## GIVEN ENTRIES
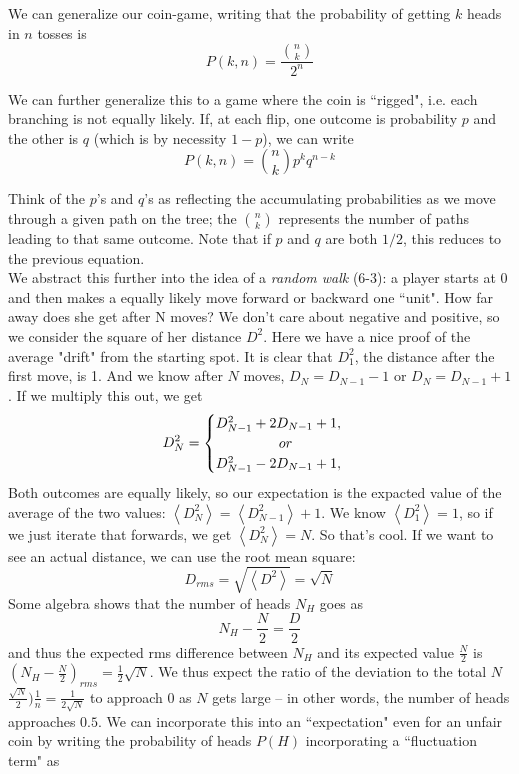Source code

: \documentclass[10pt,letterpaper]{article}
\begin{document}
We can generalize our coin-game, writing that the probability of getting $k$ heads in $n$ tosses is 
$$ P(k, n) = \frac{{{n}\choose{k}}}{2^n}$$

We can further generalize this to a game where the coin is ``rigged", i.e. each branching is not equally likely. If, at each flip, one outcome is probability $p$ and the other is $q$ (which is by necessity $1-p$), we can write 
$$ P(k, n) =  {{n}\choose{k}}p^k q^{n-k}$$

Think of the $p$'s and $q$'s as reflecting the accumulating probabilities as we move through a given path on the tree; the ${{n}\choose{k}}$ represents the number of paths leading to that same outcome. Note that if $p$ and $q$ are both $1/2$, this reduces to the previous equation. \\

\indent We abstract this further into the idea of a \textit{random walk} (6-3): a player starts at 0 and then makes a equally likely move forward or backward one ``unit". How far away does she get after N moves? We don't care about negative and positive, so we consider the square of her distance $D^2$. Here we have a nice proof of the average "drift" from the starting spot. It is clear that $D_1^2$, the distance after the first move, is 1. And we know after $N$ moves, $D_N = D_{N-1} -1$ or $D_N = D_{N-1}+1$. If we multiply this out, we get 
\begin{equation}
    D_N^2=
    \begin{cases}
      D^2_{N-1} + 2D_{N-1} +1 , \\
     \indent \indent \indent or \\
      D^2_{N-1} - 2D_{N-1} + 1, 
    \end{cases}
  \end{equation}
Both outcomes are equally likely, so our expectation is the expacted value of the average of the two values: $\left<D^2_N\right> = \left<D^2_{N-1}\right> + 1$. We know $\left<D_1^2\right> = 1$, so if we just iterate that forwards, we get $\left<D^2_N\right> = N$. So that's cool. If we want to see an actual distance, we can use the root mean square: 
$$ D_{rms} = \sqrt{\left<D^2\right>} = \sqrt{N}
$$
Some algebra shows that the number of heads $N_H$ goes as
$$ N_H - \frac{N}{2} = \frac{D}{2}$$
and thus the expected rms difference between $N_H$ and its expected value $\frac{N}{2}$ is $\left(N_H - \frac{N}{2}\right)_{rms} = \frac{1}{2}\sqrt{N}$.
We thus expect the ratio of the deviation to the total $N$ $\frac{\sqrt{N}}{2})\frac{1}{n} = \frac{1}{2\sqrt{N}}$ to approach 0 as $N$ gets large -- in other words, the number of heads approaches $0.5$. We can incorporate this into an ``expectation" even for an unfair coin by writing the probability of heads $P(H)$ incorporating a ``fluctuation term" as
\end{document}
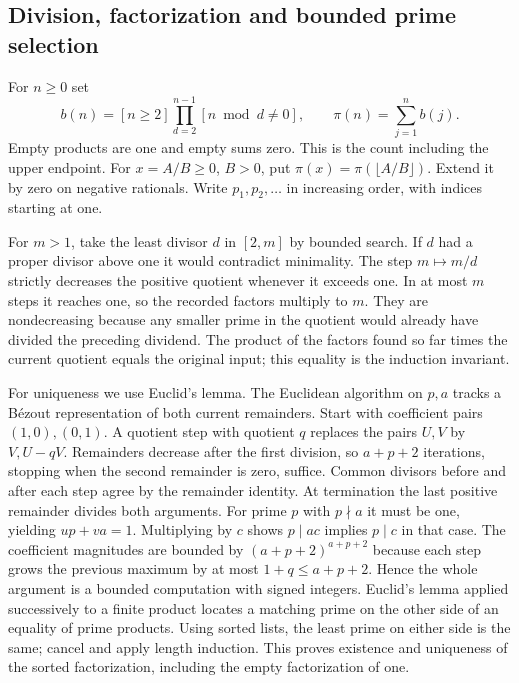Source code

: \subsection{Division, factorization and bounded prime selection}

For $n\ge0$ set
\[
 b(n)=[n\ge2]\prod_{d=2}^{n-1}[n\bmod d\ne0],
 \qquad \pi(n)=\sum_{j=1}^n b(j).
\]
Empty products are one and empty sums zero. This is the count including the upper endpoint. For $x=A/B\ge0$, $B>0$, put $\pi(x)=\pi(\lfloor A/B\rfloor)$. Extend it by zero on negative rationals. Write $p_1,p_2,\ldots$ in increasing order, with indices starting at one.

For $m>1$, take the least divisor $d$ in $[2,m]$ by bounded search. If $d$ had a proper divisor above one it would contradict minimality. The step $m\mapsto m/d$ strictly decreases the positive quotient whenever it exceeds one. In at most $m$ steps it reaches one, so the recorded factors multiply to $m$. They are nondecreasing because any smaller prime in the quotient would already have divided the preceding dividend. The product of the factors found so far times the current quotient equals the original input; this equality is the induction invariant.

For uniqueness we use Euclid's lemma. The Euclidean algorithm on $p,a$ tracks a Bézout representation of both current remainders. Start with coefficient pairs $(1,0),(0,1)$. A quotient step with quotient $q$ replaces the pairs $U,V$ by $V,U-qV$. Remainders decrease after the first division, so $a+p+2$ iterations, stopping when the second remainder is zero, suffice. Common divisors before and after each step agree by the remainder identity. At termination the last positive remainder divides both arguments. For prime $p$ with $p\nmid a$ it must be one, yielding $up+va=1$. Multiplying by $c$ shows $p\mid ac$ implies $p\mid c$ in that case. The coefficient magnitudes are bounded by $(a+p+2)^{a+p+2}$ because each step grows the previous maximum by at most $1+q\le a+p+2$. Hence the whole argument is a bounded computation with signed integers. Euclid's lemma applied successively to a finite product locates a matching prime on the other side of an equality of prime products. Using sorted lists, the least prime on either side is the same; cancel and apply length induction. This proves existence and uniqueness of the sorted factorization, including the empty factorization of one.

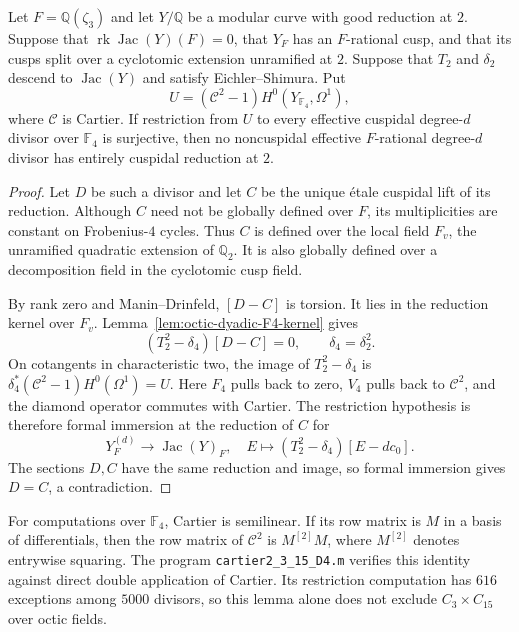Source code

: \begin{lemma}\label{lem:octic-F4-Cartier}
Let $F=\mathbb Q(\zeta_3)$ and let $Y/\mathbb Q$ be a
modular curve with good reduction at $2$. Suppose that
$\operatorname{rk}\operatorname{Jac}(Y)(F)=0$, that $Y_F$
has an $F$-rational cusp, and that its cusps split over a
cyclotomic extension unramified at $2$. Suppose that $T_2$
and $\delta_2$ descend to $\operatorname{Jac}(Y)$ and
satisfy Eichler--Shimura. Put
\[
 U=(\mathcal C^2-1)H^0(Y_{\mathbb F_4},\Omega^1),
\]
where $\mathcal C$ is Cartier. If restriction from $U$
to every effective cuspidal degree-$d$ divisor over
$\mathbb F_4$ is surjective, then no noncuspidal
effective $F$-rational degree-$d$ divisor has entirely
cuspidal reduction at $2$.
\end{lemma}
\begin{proof}
Let $D$ be such a divisor and let $C$ be the unique \'etale
cuspidal lift of its reduction. Although $C$ need not be
globally defined over $F$, its multiplicities are constant
on Frobenius-$4$ cycles. Thus $C$ is defined over the local
field $F_v$, the unramified quadratic extension of
$\mathbb Q_2$. It is also globally defined over a
decomposition field in the cyclotomic cusp field.

By rank zero and Manin--Drinfeld, $[D-C]$ is torsion.
It lies in the reduction kernel over $F_v$.
Lemma~\ref{lem:octic-dyadic-F4-kernel} gives
\[
 (T_2^2-\delta_4)[D-C]=0,
 \qquad \delta_4=\delta_2^2.
\]
On cotangents in characteristic two, the image of
$T_2^2-\delta_4$ is
$\delta_4^*(\mathcal C^2-1)H^0(\Omega^1)=U$.
Here $F_4$ pulls back to zero, $V_4$ pulls back to
$\mathcal C^2$, and the diamond operator commutes with
Cartier. The restriction hypothesis is therefore formal
immersion at the reduction of $C$ for
\[
 Y_F^{(d)}\longrightarrow\operatorname{Jac}(Y)_F,
 \quad E\longmapsto(T_2^2-\delta_4)[E-dc_0].
\]
The sections $D,C$ have the same reduction and image,
so formal immersion gives $D=C$, a contradiction.
\end{proof}

For computations over $\mathbb F_4$, Cartier is semilinear.
If its row matrix is $M$ in a basis of differentials, then
the row matrix of $\mathcal C^2$ is $M^{[2]}M$, where
$M^{[2]}$ denotes entrywise squaring. The program
\texttt{cartier2\_3\_15\_D4.m} verifies this identity
against direct double application of Cartier. Its
restriction computation has $616$ exceptions among
$5000$ divisors, so this lemma alone does not exclude
$C_3\times C_{15}$ over octic fields.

## YOUR OBJECTIVE
With the line containing "globally defined over $F$, its" as the start, transcribe each line through the end of the listing above, exactly and only.

## RESULT FOR THIS EXERCISE
globally defined over $F$, its multiplicities are constant
on Frobenius-$4$ cycles. Thus $C$ is defined over the local
field $F_v$, the unramified quadratic extension of
$\mathbb Q_2$. It is also globally defined over a
decomposition field in the cyclotomic cusp field.

By rank zero and Manin--Drinfeld, $[D-C]$ is torsion.
It lies in the reduction kernel over $F_v$.
Lemma~\ref{lem:octic-dyadic-F4-kernel} gives
\[
 (T_2^2-\delta_4)[D-C]=0,
 \qquad \delta_4=\delta_2^2.
\]
On cotangents in characteristic two, the image of
$T_2^2-\delta_4$ is
$\delta_4^*(\mathcal C^2-1)H^0(\Omega^1)=U$.
Here $F_4$ pulls back to zero, $V_4$ pulls back to
$\mathcal C^2$, and the diamond operator commutes with
Cartier. The restriction hypothesis is therefore formal
immersion at the reduction of $C$ for
\[
 Y_F^{(d)}\longrightarrow\operatorname{Jac}(Y)_F,
 \quad E\longmapsto(T_2^2-\delta_4)[E-dc_0].
\]
The sections $D,C$ have the same reduction and image,
so formal immersion gives $D=C$, a contradiction.
\end{proof}

For computations over $\mathbb F_4$, Cartier is semilinear.
If its row matrix is $M$ in a basis of differentials, then
the row matrix of $\mathcal C^2$ is $M^{[2]}M$, where
$M^{[2]}$ denotes entrywise squaring. The program
\texttt{cartier2\_3\_15\_D4.m} verifies this identity
against direct double application of Cartier. Its
restriction computation has $616$ exceptions among
$5000$ divisors, so this lemma alone does not exclude
$C_3\times C_{15}$ over octic fields.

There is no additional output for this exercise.